The procedure used to prepare the latex from Example 1 was repeated, with the following exceptions. The surfactant was DeSULF™ TLS-40 surfactant (a 40 percent aqueous solution of triethanolamine lauryl sulfate, a Trademark of DeForest Enterprises, Inc.) and the flow rates were: prepolymer, 32.0 grams/minute; surfactant, 2.4 grams/minute; and water, 3.5 grams/minute. The ratios of the components that were fed into the disperser were prepolymer, 84.4 percent; surfactant solution, 6.3 percent; and water, 9.2 percent. The HIPR emulsion had a volume average particle size of 0.182 micron and a polydispersity of 1.6, as measured by a Coulter LS130 particle size analyzer.
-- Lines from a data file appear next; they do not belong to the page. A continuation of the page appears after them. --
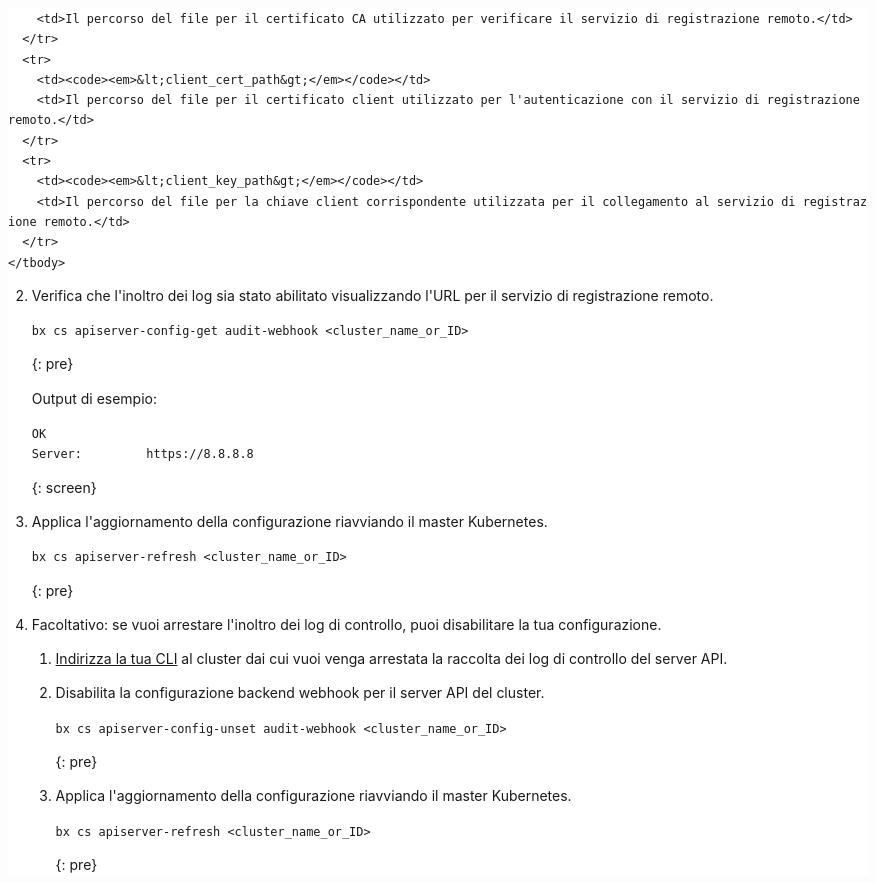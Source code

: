         <td>Il percorso del file per il certificato CA utilizzato per verificare il servizio di registrazione remoto.</td>
      </tr>
      <tr>
        <td><code><em>&lt;client_cert_path&gt;</em></code></td>
        <td>Il percorso del file per il certificato client utilizzato per l'autenticazione con il servizio di registrazione remoto.</td>
      </tr>
      <tr>
        <td><code><em>&lt;client_key_path&gt;</em></code></td>
        <td>Il percorso del file per la chiave client corrispondente utilizzata per il collegamento al servizio di registrazione remoto.</td>
      </tr>
    </tbody>
  </table>

2. Verifica che l'inoltro dei log sia stato abilitato visualizzando l'URL per il servizio di registrazione remoto.

    ```
    bx cs apiserver-config-get audit-webhook <cluster_name_or_ID>
    ```
    {: pre}

    Output di esempio:
    ```
    OK
    Server:			https://8.8.8.8
    ```
    {: screen}

3. Applica l'aggiornamento della configurazione riavviando il master Kubernetes.

    ```
    bx cs apiserver-refresh <cluster_name_or_ID>
    ```
    {: pre}

4. Facoltativo: se vuoi arrestare l'inoltro dei log di controllo, puoi disabilitare la tua configurazione. 
    1. [Indirizza la tua CLI](cs_cli_install.html#cs_cli_configure) al cluster dai cui vuoi venga arrestata la raccolta dei log di controllo del server API.
    2. Disabilita la configurazione backend webhook per il server API del cluster.

        ```
        bx cs apiserver-config-unset audit-webhook <cluster_name_or_ID>
        ```
        {: pre}

    3. Applica l'aggiornamento della configurazione riavviando il master Kubernetes.

        ```
        bx cs apiserver-refresh <cluster_name_or_ID>
        ```
        {: pre}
The aqueous stream used to dilute the HIPR emulsion was flowed at a rate of 4.6 grams/minute, and the piperazine solution was pumped at a rate of 17.9 grams/minute. The final poly(urethane/urea) latex had a solids content of 53.9 percent by weight, and a volume average particle size of 0.365 micron.
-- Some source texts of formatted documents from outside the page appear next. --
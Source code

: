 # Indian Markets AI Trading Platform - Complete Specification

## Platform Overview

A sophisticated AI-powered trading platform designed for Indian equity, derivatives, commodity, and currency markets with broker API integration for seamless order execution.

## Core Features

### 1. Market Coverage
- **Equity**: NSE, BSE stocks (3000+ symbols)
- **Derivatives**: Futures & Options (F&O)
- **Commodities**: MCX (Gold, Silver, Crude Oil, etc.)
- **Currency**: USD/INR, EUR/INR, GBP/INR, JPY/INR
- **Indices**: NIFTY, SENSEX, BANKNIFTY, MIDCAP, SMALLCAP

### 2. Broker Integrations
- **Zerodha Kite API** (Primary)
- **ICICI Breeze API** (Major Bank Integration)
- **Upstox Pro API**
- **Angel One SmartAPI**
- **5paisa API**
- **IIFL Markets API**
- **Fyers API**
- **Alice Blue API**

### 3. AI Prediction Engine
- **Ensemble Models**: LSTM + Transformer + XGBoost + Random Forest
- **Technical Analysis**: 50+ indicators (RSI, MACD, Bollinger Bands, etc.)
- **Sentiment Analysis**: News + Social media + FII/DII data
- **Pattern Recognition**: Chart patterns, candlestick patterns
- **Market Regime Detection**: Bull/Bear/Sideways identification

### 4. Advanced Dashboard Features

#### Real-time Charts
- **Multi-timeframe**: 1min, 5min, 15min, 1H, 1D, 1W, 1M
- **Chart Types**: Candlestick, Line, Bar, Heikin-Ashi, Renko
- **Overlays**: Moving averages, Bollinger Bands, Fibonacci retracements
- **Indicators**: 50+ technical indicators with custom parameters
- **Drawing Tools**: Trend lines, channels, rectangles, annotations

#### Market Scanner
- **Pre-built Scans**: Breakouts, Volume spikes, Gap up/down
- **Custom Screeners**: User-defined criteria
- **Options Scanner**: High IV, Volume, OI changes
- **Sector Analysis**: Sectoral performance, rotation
The latex was compounded as in Example 1. Paragum 241 thickener (supplied by Para-Chem Southern, Inc.) was added until a viscosity of between 80 - 100 Ns/m² (8,000 and 10,000 cPs) was reached. Compound was applied to the back of the same carpet as in Example 1 at a coating weight of 121.0 mg per cm² (35.7 ounces per square yard), followed by a polypropylene scrim, 11.19 mg per cm2 (3.3 ounces per square yard), as a secondary backing. The carpet was dried at 132°C for 12 minutes, then allowed to equilibrate overnight before testing. This carpet had a tuftbind of 2.92 kg-meters (21.1 ft-pounds), a hand punch of 2.36 kg-meters (17.1 ft-pounds), a dry delamination of 1.7679 kg per cm (9.9 pounds/inch) and a re-wet delamination of 1.3036 kg per cm (7.3 pounds/inch).

Comparative Example 3:

As a comparison, a standard, carpet grade styrene-butadiene latex (53.3 percent solids content) was compounded with calcium carbonate and thickener and applied as a carpet backing as in Example 1. The resulting carpet had a coating weight of 115.6 mg per cm² (34.1 ounces per square yard), a tuftbind of 2.24 kg-meters (16.2 ft-pounds), a delamination of 1.7501 kg per cm (9.8 pounds/inch), a hand punch of 3.37 kg-meters (27.0 ft-pounds) and a re-wet delamination of 1.1786 kg per cm (6.6 pounds/inch).

Claims (10)

1. A process for preparing a backed carpet comprising the steps: (1) dispersing a polyurethane prepolymer in water to obtain an aqueous dispersion of prepolymer: (2) applying the aqueous dispersion to the back of a carpet substrate; (3) removing the water from the aqueous dispersion to obtain a backed carpet wherein the latex is prepared in the substantial absence of an organic solvent.
2. The process of Claim 1 wherein the dispersion includes a surfactant.
3. The process of Claim 2 wherein the dispersion includes a chain extender.
4. The process of Claim 3 wherein the dispersion is prepared by a continuous process.
5. The process of Claim 4 wherein the dispersion is applied to a carpet substrate in a continuous manner.
6. The process of Claim 4 wherein the prepolymer is prepared in a continuous process by admixing polyols, polyisocyanates and, optionally, a catalyst prior to dispersion in water.
7. The process of Claim 3 wherein the chain extender is a polyamine.
8. The process of Claim 1 wherein the prepolymer is dispersed in a mixture of water and filler.
9. The process of Claim 1 wherein at least a fraction of the isocyanate functionality in the prepolymer is unreacted when applied to the carpet substrate.
10. The process of Claim 1 wherein the aqueous dispersion of prepolymer is admixed with filler and optional additives in a step preceding application of the dispersion to the back of the carpet substrate.